Scottish multi-instrumentalist Christopher Duncan is worth his salt. You just don’t fluke a Mercury Prize nomination with an album made on a budget of £50, It’s simply not possible. There’s something exciting about an artist who was plucked from relative obscurity and released into the musical wild with no real idea of where he was going. 2015’s Architect could have easily continued to float under the radar if Mercury recognized it’s potential and thank god it did. As carefully planned and intricately constructed as its title suggested, Architect was a very strong debut drawn from the classically trained background of Duncan’s parents, combining folk songwriting with electronic textures to create something truly original and forward-thinking. If it weren’t for the pioneering competition of Benjamin Clementine, C Duncan’s ambitious debut would have surely claimed the top prize. Maybe if his latest effort, The Midnight Sun had been nominated, the judges might have had an even tougher task.
Beginning with the hushed, choral vocals of ‘Nothing More’, The Midnight Sun sets out on a thrilling and often life-affirming journey through the unknown. As the chords begin to shift in satisfying patterns, clambering towards something of a higher kind, there’s a sense that this album is coming from somewhere other than earth. The opening track develops into a choir of layered angelic voices, awash with reverb-laden ambience that is nothing short of spine-tingling. These discordant voices are a recurring theme throughout the album, echoing like ghosts from another dimension. This other-worldly experience that happens to slot in nicely with C Duncan’s inspiration for The Midnight Sun, a little known TV show called The Twilight Zone (The album title is his favourite episode). It’s an inspiration that starts to make sense after you dump the immediate image of William Shatner yelling “There’s something on the wing!” and focus on the more subtle, mystery of the 1960s classic. A certain eeriness is rooted in the album’s score and sounds are familiar, yet not quite tangible.

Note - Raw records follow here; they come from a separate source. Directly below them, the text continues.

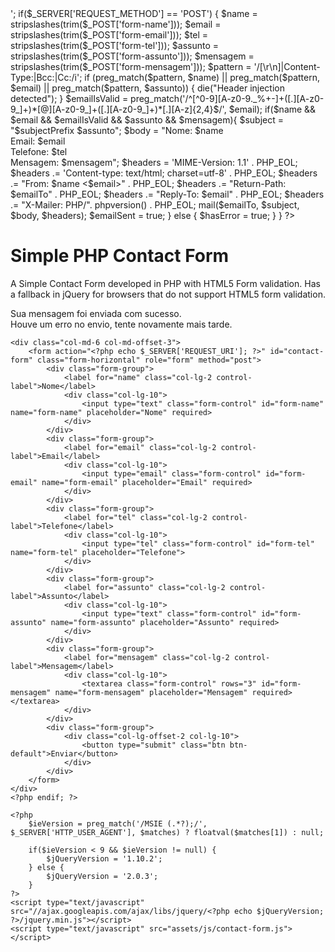<?php
$subjectPrefix = '[Contato via Site]';
$emailTo = '<YOUR_EMAIL_HERE>';

if($_SERVER['REQUEST_METHOD'] == 'POST') {
    $name     = stripslashes(trim($_POST['form-name']));
    $email    = stripslashes(trim($_POST['form-email']));
    $tel      = stripslashes(trim($_POST['form-tel']));
    $assunto  = stripslashes(trim($_POST['form-assunto']));
    $mensagem = stripslashes(trim($_POST['form-mensagem']));
    $pattern  = '/[\r\n]|Content-Type:|Bcc:|Cc:/i';

    if (preg_match($pattern, $name) || preg_match($pattern, $email) || preg_match($pattern, $assunto)) {
        die("Header injection detected");
    }

    $emailIsValid = preg_match('/^[^0-9][A-z0-9._%+-]+([.][A-z0-9_]+)*[@][A-z0-9_]+([.][A-z0-9_]+)*[.][A-z]{2,4}$/', $email);

    if($name && $email && $emailIsValid && $assunto && $mensagem){
        $subject = "$subjectPrefix $assunto";
        $body = "Nome: $name <br /> Email: $email <br /> Telefone: $tel <br /> Mensagem: $mensagem";

        $headers  = 'MIME-Version: 1.1' . PHP_EOL;
        $headers .= 'Content-type: text/html; charset=utf-8' . PHP_EOL;
        $headers .= "From: $name <$email>" . PHP_EOL;
        $headers .= "Return-Path: $emailTo" . PHP_EOL;
        $headers .= "Reply-To: $email" . PHP_EOL;
        $headers .= "X-Mailer: PHP/". phpversion() . PHP_EOL;

        mail($emailTo, $subject, $body, $headers);
        $emailSent = true;

    } else {
        $hasError = true;
    }
}
?><!DOCTYPE html>
<html>
<head>
    <title>Simple PHP Contact Form</title>
    <meta name="viewport" content="width=device-width, initial-scale=1.0">
    <link href="//netdna.bootstrapcdn.com/bootstrap/3.0.0/css/bootstrap.min.css" rel="stylesheet" media="screen">
</head>
<body>
    <div class="jumbotron">
        <h1>Simple PHP Contact Form</h1>
        <p>A Simple Contact Form developed in PHP with HTML5 Form validation. Has a fallback in jQuery for browsers that do not support HTML5 form validation.</p>
    </div>
    <?php if(isset($emailSent) && $emailSent): ?>
        <div class="col-md-6 col-md-offset-3">
            <div class="alert alert-success text-center">Sua mensagem foi enviada com sucesso.</div>
        </div>
    <?php else: ?>
        <?php if(isset($hasError) && $hasError): ?>
        <div class="col-md-5 col-md-offset-4">
            <div class="alert alert-danger text-center">Houve um erro no envio, tente novamente mais tarde.</div>
        </div>
        <?php endif; ?>

    <div class="col-md-6 col-md-offset-3">
        <form action="<?php echo $_SERVER['REQUEST_URI']; ?>" id="contact-form" class="form-horizontal" role="form" method="post">
            <div class="form-group">
                <label for="name" class="col-lg-2 control-label">Nome</label>
                <div class="col-lg-10">
                    <input type="text" class="form-control" id="form-name" name="form-name" placeholder="Nome" required>
                </div>
            </div>
            <div class="form-group">
                <label for="email" class="col-lg-2 control-label">Email</label>
                <div class="col-lg-10">
                    <input type="email" class="form-control" id="form-email" name="form-email" placeholder="Email" required>
                </div>
            </div>
            <div class="form-group">
                <label for="tel" class="col-lg-2 control-label">Telefone</label>
                <div class="col-lg-10">
                    <input type="tel" class="form-control" id="form-tel" name="form-tel" placeholder="Telefone">
                </div>
            </div>
            <div class="form-group">
                <label for="assunto" class="col-lg-2 control-label">Assunto</label>
                <div class="col-lg-10">
                    <input type="text" class="form-control" id="form-assunto" name="form-assunto" placeholder="Assunto" required>
                </div>
            </div>
            <div class="form-group">
                <label for="mensagem" class="col-lg-2 control-label">Mensagem</label>
                <div class="col-lg-10">
                    <textarea class="form-control" rows="3" id="form-mensagem" name="form-mensagem" placeholder="Mensagem" required></textarea>
                </div>
            </div>
            <div class="form-group">
                <div class="col-lg-offset-2 col-lg-10">
                    <button type="submit" class="btn btn-default">Enviar</button>
                </div>
            </div>
        </form>
    </div>
    <?php endif; ?>

    <?php
        $ieVersion = preg_match('/MSIE (.*?);/', $_SERVER['HTTP_USER_AGENT'], $matches) ? floatval($matches[1]) : null;

        if($ieVersion < 9 && $ieVersion != null) {
            $jQueryVersion = '1.10.2';
        } else {
            $jQueryVersion = '2.0.3';
        }
    ?>
    <script type="text/javascript" src="//ajax.googleapis.com/ajax/libs/jquery/<?php echo $jQueryVersion; ?>/jquery.min.js"></script>
    <script type="text/javascript" src="assets/js/contact-form.js"></script>
</body>
</html>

None of this means that the album lacks any emotional core though. The Midnight Sun is led by the soul’s need for resolution. Nowhere is this more prevalent than on ‘Other Side’, a track that oozes with nostalgic phrases about C Duncan’s past relationships under twinkling instruments and soothing piano keys. But just as you’re settling into a comfortable feeling, you’re suddenly thrown back through the Stargate with ‘Wanted To Want It To’’s shimmering waves of synthesiser careering through a dizzying wormhole. ‘On Course’ paddles through the vast expanse of some future highway, made of nothing but memories and there’s a fantastic swirling of synthesisers in ‘Last To Leave’, evolving like a lullaby of pure ethereal beauty.
There’s definitely something special about C Duncan’s unique compositions. How tracks with such a plethora of sounds and universal range of emotions are made in his bedroom is just bizarre. But what makes The Midnight Sun so utterly compelling is its spontaneous nature and unmatched beauty, which is in many ways much like life-itself. Album of the year? Quite possibly.